Research

High salt intake makes you hungry, not thirsty, research finds

French fries, popcorns, peanuts all taste better with a pinch of salt. And all will make you thirsty. But it has observed that added salt might also make you hungry.

A new study turned some scientific views on their salty heads, according to Dr. Jens Titze. He is an associate professor of medicine and molecular physiology and biophysics at Vanderbilt University, and the report’s senior author.

The outcomes were published as a two-paper set in the Journal of Clinical Investigation. Working with German scientists, the Vanderbilt team looked at the body 18 to 24 hours after the intake of salt.

“Everyone believes that if you eat salty food, you will drink more,” Titze said. “But your body modifies to a greater salt intake. There’s water generation in your kidneys after 18 hours. As body produces more water, so you feel less thirsty.”

Salt and water

According to conventional perception, dietary salt excretion certainly leads to water loss into the urine. Thus, there is a decline in the water content of the body.

Actually, that’s not what the scientists found. Instead, they revealed that the natural principle of salt excretion is, in fact, water conservation and its production. Therefore, the body retains its own water balance, Titze said. Usually, he said, about 70 percent is excreted in urine. The rest of it goes through the lungs or somewhere else. “For example, if it’s warmer, you’d sweat more,” Titze noted.

The researchers assume that the results might provide new understandings into the Western epidemics of diabetes, obesity, and heart disease. “Our results propose that there is much more to know like a high salt intake may cause metabolic syndrome,” Titze said.

“We had a huge problem with what we found,” he added. “Nephrologists consider what goes in must also go out.
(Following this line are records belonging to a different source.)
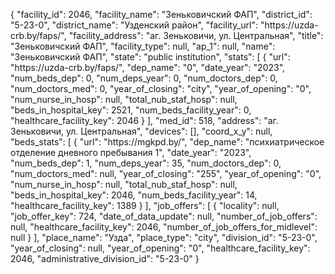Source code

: {
    "facility_id": 2046,
    "facility_name": "Зеньковичский ФАП",
    "district_id": "5-23-0",
    "district_name": "Узденский район",
    "facility_url": "https:\/\/uzda-crb.by\/faps\/",
    "facility_address": "аг. Зеньковичи, ул. Центральная",
    "title": "Зеньковичский ФАП",
    "facility_type": null,
    "ap_1": null,
    "name": "Зеньковичский ФАП",
    "state": "public institution",
    "stats": [
        {
            "url": "https:\/\/uzda-crb.by\/faps\/",
            "dep_name": "0",
            "date_year": "2023",
            "num_beds_dep": 0,
            "num_deps_year": 0,
            "num_doctors_dep": 0,
            "num_doctors_med": 0,
            "year_of_closing": "city",
            "year_of_opening": "0",
            "num_nurse_in_hosp": null,
            "total_nub_staf_hosp": null,
            "beds_in_hospital_key": 2521,
            "num_beds_facility_year": 0,
            "healthcare_facility_key": 2046
        }
    ],
    "med_id": 518,
    "address": "аг. Зеньковичи, ул. Центральная",
    "devices": [],
    "coord_x_y": null,
    "beds_stats": [
        {
            "url": "https:\/\/mgkpd.by\/",
            "dep_name": "психиатрическое отделение дневного пребывания 1",
            "date_year": "2023",
            "num_beds_dep": 1,
            "num_deps_year": 35,
            "num_doctors_dep": 0,
            "num_doctors_med": null,
            "year_of_closing": "255",
            "year_of_opening": "0",
            "num_nurse_in_hosp": null,
            "total_nub_staf_hosp": null,
            "beds_in_hospital_key": 2046,
            "num_beds_facility_year": 14,
            "healthcare_facility_key": 1389
        }
    ],
    "job_offers": [
        {
            "locality": null,
            "job_offer_key": 724,
            "date_of_data_update": null,
            "number_of_job_offers": null,
            "healthcare_facility_key": 2046,
            "number_of_job_offers_for_midlevel": null
        }
    ],
    "place_name": "Узда",
    "place_type": "city",
    "division_id": "5-23-0",
    "year_of_closing": null,
    "year_of_opening": "0",
    "healthcare_facility_key": 2046,
    "administrative_division_id": "5-23-0"
}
Yet urine output reduced.”

Research on cosmonauts

To study what happens to salt inside the body, it is required to control what goes in and what comes out. This could be rather problematic to do in most populations.
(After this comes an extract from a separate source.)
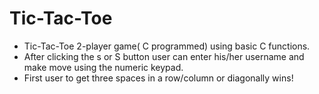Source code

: # Tic-Tac-Toe
- Tic-Tac-Toe 2-player game( C programmed) using basic C functions.
- After clicking the s or S button user can enter his/her username and make move using the numeric keypad.
- First user to get three spaces in a row/column or diagonally wins!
Therefore, between 2009 and 2011, the researchers conducted long-term sodium balance studies in Russian cosmonauts. These cosmonauts were participating in a space flight simulation program at a research facility in Moscow. “We required subjects where we could collect every morsel and every urine drop,” Titze noted.

Surprisingly, by the increase of dietary salt from 6 to 12 grams per day, the men drank less water, not more. This proposed that they produced or conserved more water.

A successive study in mice found that high salt intake makes a catabolic state by glucocorticoids. That breaks down muscle protein, which is changed into urea by the liver. Urea aids your kidneys to reabsorb water thus preventing water loss while the salt is excreted.

Basically, the body cannibalizes itself so as to provide more water. This cannibalization certainly makes you hungry. Furthermore, increased glucocorticoids level is an independent risk factor for obesity, osteoporosis, diabetes, and cardiovascular disease.

Reducing salt

From this finding, Titze is persuaded people need to fundamentally reduce their salt consumption. “It’s easy to reduce your food ingestion by 35 percent,” he said. “If you consume only two-thirds of each meal it would reduce salt, too.

Kristin Kirkpatrick, a registered dietitian and manager of wellness nutrition services at Cleveland Clinic, wrote about foods to eat in her book. “I’d rather explain about which foods to eat than to just eat less of any food,” she said. “But I can also see the reasoning in this instruction as limited to 70 percent decreases all components of that food”.

For Kirkpatrick, the key is to “Eat real food. And try to make your diet at least 70 percent plant-based.” “By eliminating most foods, you can also avoid a lot of sodium in the diet,” she said.

However, Kirkpatrick found the study motivating. “It denoted an aspect of sodium we had not realized before. Dehydration or thirst can be confused by hunger.”

“I don’t consider it alters any recommendations for obesity, diabetes, or heart disease, however,” she added. “There are several studies from the past that show that high sodium in the diet increases the risk of chronic diseases, especially stroke and heart attack. Possibly if something it may provide even more inspiration for persons with diabetes and obesity to limit sodium even more.”